Enrique Colmena
Con motivo de la muerte del actor neoyorquino Christopher Reeve se ha dicho, jugando un poco con el tópico pero desde luego en este caso con toda la razón del mundo, que se convirtió en un superhéroe de verdad a raíz del accidente hípico que le confinó, para el resto de sus días, en una silla de ruedas. Su elección por Richard Donner como el protagonista de "Superman" es cierto que le lanzó a la fama, pero también le encasilló en el papel, que repetiría hasta tres veces más, a pesar de que el actor intentó evitarlo con incursiones en el género romántico ("En algún lugar del tiempo", deliciosa historia de amor de Jeannot Swarcz), el drama religioso ("Monseñor"), el drama de época ("Las bostonianas", del entonces muy entonado James Ivory) o incluso el género de terror ("El pueblo de los malditos", la última buena película de John Carpenter). Y es que era difícil ver a Reeve, aunque fuera vestido con ropa de calle, y no pensar por un momento que iba a abrirse la camisa para dejar ver la gran S roja de Superman y salir volando...

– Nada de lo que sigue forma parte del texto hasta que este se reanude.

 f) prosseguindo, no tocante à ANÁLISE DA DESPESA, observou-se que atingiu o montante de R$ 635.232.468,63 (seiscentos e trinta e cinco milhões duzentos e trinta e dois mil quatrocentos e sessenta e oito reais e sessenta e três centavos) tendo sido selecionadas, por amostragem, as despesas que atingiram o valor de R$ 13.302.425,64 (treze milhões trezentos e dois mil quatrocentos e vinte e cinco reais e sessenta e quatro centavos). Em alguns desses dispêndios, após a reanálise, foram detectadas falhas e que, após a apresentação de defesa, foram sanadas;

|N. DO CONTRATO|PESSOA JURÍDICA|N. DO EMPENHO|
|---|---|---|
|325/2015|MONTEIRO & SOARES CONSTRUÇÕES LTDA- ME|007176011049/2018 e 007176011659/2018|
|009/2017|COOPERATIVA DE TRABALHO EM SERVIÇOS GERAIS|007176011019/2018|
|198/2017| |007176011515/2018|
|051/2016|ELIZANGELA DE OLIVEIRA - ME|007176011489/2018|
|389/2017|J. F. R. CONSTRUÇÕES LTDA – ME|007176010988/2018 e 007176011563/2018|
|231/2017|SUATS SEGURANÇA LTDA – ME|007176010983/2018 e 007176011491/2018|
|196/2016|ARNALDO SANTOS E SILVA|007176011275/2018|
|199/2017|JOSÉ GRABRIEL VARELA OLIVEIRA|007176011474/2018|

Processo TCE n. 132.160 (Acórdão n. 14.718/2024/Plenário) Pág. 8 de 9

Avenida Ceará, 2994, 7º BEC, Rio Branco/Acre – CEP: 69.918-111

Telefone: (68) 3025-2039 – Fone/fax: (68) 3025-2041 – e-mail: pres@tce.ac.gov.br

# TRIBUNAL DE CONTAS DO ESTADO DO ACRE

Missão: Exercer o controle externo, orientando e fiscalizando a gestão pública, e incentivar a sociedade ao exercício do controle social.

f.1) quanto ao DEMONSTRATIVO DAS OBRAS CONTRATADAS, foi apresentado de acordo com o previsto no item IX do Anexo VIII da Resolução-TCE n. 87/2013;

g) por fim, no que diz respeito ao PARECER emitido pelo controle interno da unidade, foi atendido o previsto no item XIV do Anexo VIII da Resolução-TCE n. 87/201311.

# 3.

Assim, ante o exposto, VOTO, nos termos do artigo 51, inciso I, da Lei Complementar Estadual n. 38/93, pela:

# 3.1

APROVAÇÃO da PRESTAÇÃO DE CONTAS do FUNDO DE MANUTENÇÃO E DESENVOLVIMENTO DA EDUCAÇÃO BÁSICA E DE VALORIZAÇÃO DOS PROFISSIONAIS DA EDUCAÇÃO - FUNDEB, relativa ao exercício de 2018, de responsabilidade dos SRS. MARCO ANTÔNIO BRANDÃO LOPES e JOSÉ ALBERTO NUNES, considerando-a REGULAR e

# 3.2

Su caso fue de auténtica mala suerte: la caída no sólo le dejó tetrapléjico, sino que ni siquiera podía respirar con sus propios pulmones. Hasta su muerte tuvo que estar conectado a un pulmón artificial que hacía el trabajo mecánico que su aparato respiratorio no podía realizar. Tampoco podía mover la cabeza, al tener insensible el cuello. Era, en fin, sólo un rostro que, afortunadamente, al menos podía mover los músculos faciales sin mayor problema. A pesar de todas estas enormes penalidades, Reeve fue durante los nueve años de su calvario un convencido activista por los derechos de los discapacitados y un firme denunciante de la política de la Administración Bush de no pemitir la investigación con células madre, que se ha demostrado (sin ir más lejos en un laboratorio español, donde consiguieron que cobayas inválidas recuperaran la mayor parte de su movilidad mediante injerto en la columna vertebral de células madre de su propio organismo) puede acabar, a medio plazo, con la lacra de la discapacidad motriz.

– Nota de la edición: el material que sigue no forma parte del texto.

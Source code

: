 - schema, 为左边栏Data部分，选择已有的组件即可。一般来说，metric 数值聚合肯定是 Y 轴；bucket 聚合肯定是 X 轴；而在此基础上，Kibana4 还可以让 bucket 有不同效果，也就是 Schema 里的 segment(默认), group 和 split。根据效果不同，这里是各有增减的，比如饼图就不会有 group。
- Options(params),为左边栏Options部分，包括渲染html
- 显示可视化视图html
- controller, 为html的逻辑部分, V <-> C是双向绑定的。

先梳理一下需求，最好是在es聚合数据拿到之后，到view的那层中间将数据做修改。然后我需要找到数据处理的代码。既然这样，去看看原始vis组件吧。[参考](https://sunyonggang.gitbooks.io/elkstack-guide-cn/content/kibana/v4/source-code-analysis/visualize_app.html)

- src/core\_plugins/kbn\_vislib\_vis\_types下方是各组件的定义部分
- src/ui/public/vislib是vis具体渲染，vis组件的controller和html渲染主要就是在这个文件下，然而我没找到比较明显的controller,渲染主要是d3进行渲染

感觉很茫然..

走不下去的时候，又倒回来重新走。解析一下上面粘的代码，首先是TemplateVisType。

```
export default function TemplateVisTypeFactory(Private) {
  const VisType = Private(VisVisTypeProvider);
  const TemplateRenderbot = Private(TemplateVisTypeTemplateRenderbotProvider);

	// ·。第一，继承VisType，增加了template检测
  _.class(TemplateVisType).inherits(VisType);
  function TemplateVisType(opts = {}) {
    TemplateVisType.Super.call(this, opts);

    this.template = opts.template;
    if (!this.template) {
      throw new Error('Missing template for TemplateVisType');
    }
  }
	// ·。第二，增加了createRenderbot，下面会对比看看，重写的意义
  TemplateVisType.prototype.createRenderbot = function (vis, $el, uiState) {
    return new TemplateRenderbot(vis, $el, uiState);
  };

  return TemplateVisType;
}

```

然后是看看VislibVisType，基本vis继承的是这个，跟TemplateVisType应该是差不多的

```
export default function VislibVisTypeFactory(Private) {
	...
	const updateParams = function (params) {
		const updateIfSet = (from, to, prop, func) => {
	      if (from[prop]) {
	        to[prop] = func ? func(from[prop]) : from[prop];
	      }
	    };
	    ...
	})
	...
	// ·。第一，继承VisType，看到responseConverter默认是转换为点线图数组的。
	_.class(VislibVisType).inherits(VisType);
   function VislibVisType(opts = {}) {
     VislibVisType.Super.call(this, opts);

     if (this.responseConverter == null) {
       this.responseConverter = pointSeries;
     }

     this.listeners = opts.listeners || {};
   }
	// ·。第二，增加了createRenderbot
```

He ahí entonces al héroe de verdad. No llevaba leotardos azules con botas rojas, ni capa a juego, también bermeja, sino que estaba atado perpetuamente a una silla de ruedas especial, con su respirador siempre visible, como un atalaje imprescindible, con su rostro erguido sólo gracias a unos reposacabezas laterales. Pero con tan poco movimiento fue capaz de volver a interpretar, aunque lógicamente limitado por su discapacidad física, en una nueva versión, ahora tan dramáticamente real, de "La ventana indiscreta", de Hitchcock; y fue productor ejecutivo, e incluso dirigió algunos telefilmes. Paralelamente, fue un paladín de la causa de los discapacitados extremos y llegó a ser recibido en el mismísimo Congreso de los Estados Unidos para dar a conocer su voz (ninguna tan autorizada) sobre la investigación científica de una enfermedad que, por causa de los accidentes de tráfico, puebla de sillas de ruedas los países ricos (en los pobres lo que los pueblan de muletas -allí no hay dinero para elementos más sofisticados-son las minas antipersonas; pero ésa es otra historia...).
Un héroe de verdad, al fin, aunque le costara nueve años varado sobre sí mismo, aunque finalmente le haya conducido a la muerte. Descanse en paz, ahora más que nunca, nuestro superhéroe favorito.